Меня лихорадило, зуб не попадал на зуб. Может быть, кинуться, как тот безумец, на столб и разбить себе голову? В кровь, насмерть?
Не знаю, сколько времени прошло, пока установилось какое-то подобие тишины, — минута казалась вечностью. Ака Мирзо притих в своем углу, один Гиясэддин продолжал сидеть.
— Нет, не спится, — сказал он. — О чем не передумаешь, стремясь вырваться на свободу…
Ака Мирзо, оказывается, не спал.
— Свобода… — вздохнул он и после небольшой паузы добавил:
«Ступит вновь Юсуф на землю Ханаана, — не тужи»[46]
Предутренняя темнота еще не сложила своих черных крылев, хотя рассвет был близок.
На многое открылись у меня глаза в ту ночь…
4
Я уже говорил, что, вернувшись из кишлака, Ахрорходжа поселился в квартале Дегрези, в нашем доме.

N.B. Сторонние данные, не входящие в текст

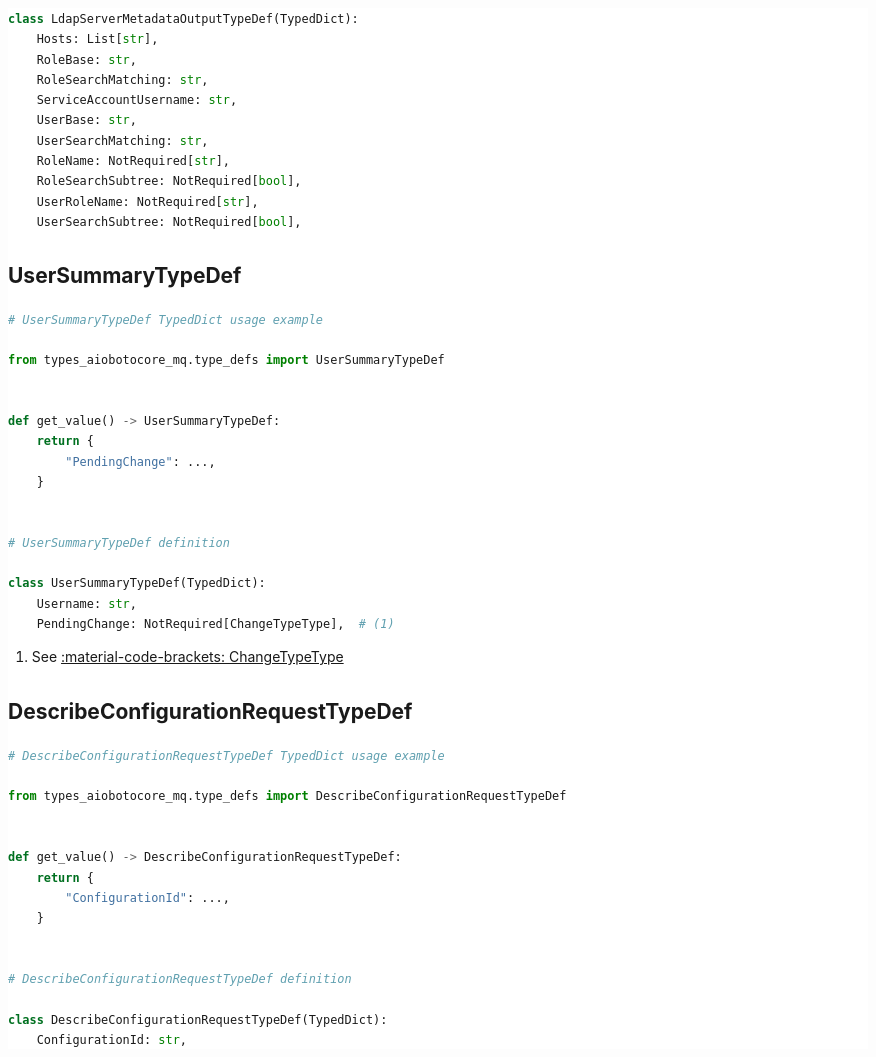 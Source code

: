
 ```python
class LdapServerMetadataOutputTypeDef(TypedDict):
    Hosts: List[str],
    RoleBase: str,
    RoleSearchMatching: str,
    ServiceAccountUsername: str,
    UserBase: str,
    UserSearchMatching: str,
    RoleName: NotRequired[str],
    RoleSearchSubtree: NotRequired[bool],
    UserRoleName: NotRequired[str],
    UserSearchSubtree: NotRequired[bool],
```


## UserSummaryTypeDef

```python
# UserSummaryTypeDef TypedDict usage example

from types_aiobotocore_mq.type_defs import UserSummaryTypeDef


def get_value() -> UserSummaryTypeDef:
    return {
        "PendingChange": ...,
    }


# UserSummaryTypeDef definition

class UserSummaryTypeDef(TypedDict):
    Username: str,
    PendingChange: NotRequired[ChangeTypeType],  # (1)
```

1. See [:material-code-brackets: ChangeTypeType](./literals.md#changetypetype)

## DescribeConfigurationRequestTypeDef

```python
# DescribeConfigurationRequestTypeDef TypedDict usage example

from types_aiobotocore_mq.type_defs import DescribeConfigurationRequestTypeDef


def get_value() -> DescribeConfigurationRequestTypeDef:
    return {
        "ConfigurationId": ...,
    }


# DescribeConfigurationRequestTypeDef definition

class DescribeConfigurationRequestTypeDef(TypedDict):
    ConfigurationId: str,
```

Болохону он приспособил для себя и своих гостей; туда не имели права подниматься ни я, ни его жена…
Остонзода на мгновение задумался.
— Если в сердце вспыхнет огонь любви, человек забывает о горестях жизни, — сказал он вдруг, без всякой видимой связи с предыдущим. — Глупец, я не послушался Лютфиджан и попал в капкан. Мир казался мне лучезарным. Не могло быть в таком мире зла, он сотворен для добра. Так думал я. Любовь ослепила меня!
Это произошло через год после революции. Ахрорходжа присвоил себе все наше имущество и постепенно превратил меня в своего слугу. Я мог не повиноваться ему, мог заявить властям, мог нарушить его запрет и пойти в школу… многое мог сделать, но не сделал. Ахрорходжа лисой влез в душу, и я поверил ему… Дядя! — горько усмехнулся Остонзода. — Из-за моей любви к Лютфи этот дядя и объявил меня сумасшедшим.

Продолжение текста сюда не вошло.